*EXERCISE AIM*.
Output the lines from the top of the entries below to the line with "This is the", both included, exactly and without pictures.
====== EXERCISE INPUT
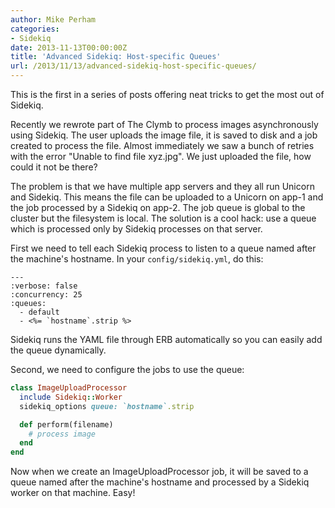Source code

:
 ```yaml
---
author: Mike Perham
categories:
- Sidekiq
date: 2013-11-13T00:00:00Z
title: 'Advanced Sidekiq: Host-specific Queues'
url: /2013/11/13/advanced-sidekiq-host-specific-queues/
---
```


This is the first in a series of posts offering neat tricks to get the most out of Sidekiq.

Recently we rewrote part of The Clymb to process images asynchronously using Sidekiq. The user uploads the image file, it is saved to disk and a job created to process the file. Almost immediately we saw a bunch of retries with the error "Unable to find file xyz.jpg". We just uploaded the file, how could it not be there?

The problem is that we have multiple app servers and they all run Unicorn and Sidekiq. This means the file can be uploaded to a Unicorn on app-1 and the job processed by a Sidekiq on app-2. The job queue is global to the cluster but the filesystem is local. The solution is a cool hack: use a queue which is processed only by Sidekiq processes on that server.

First we need to tell each Sidekiq process to listen to a queue named after the machine's hostname. In your `config/sidekiq.yml`, do this:

```
---
:verbose: false
:concurrency: 25
:queues:
  - default
  - <%= `hostname`.strip %>
```

Sidekiq runs the YAML file through ERB automatically so you can easily add the queue dynamically.

Second, we need to configure the jobs to use the queue:

```ruby
class ImageUploadProcessor
  include Sidekiq::Worker
  sidekiq_options queue: `hostname`.strip

  def perform(filename)
    # process image
  end
end
```

Now when we create an ImageUploadProcessor job, it will be saved to a queue named after the machine's hostname and processed by a Sidekiq worker on that machine. Easy!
============
*YOUR RESPONSE*.
Source code

:
 ```yaml
---
author: Mike Perham
categories:
- Sidekiq
date: 2013-11-13T00:00:00Z
title: 'Advanced Sidekiq: Host-specific Queues'
url: /2013/11/13/advanced-sidekiq-host-specific-queues/
---
```


This is the first in a series of posts offering neat tricks to get the most out of Sidekiq.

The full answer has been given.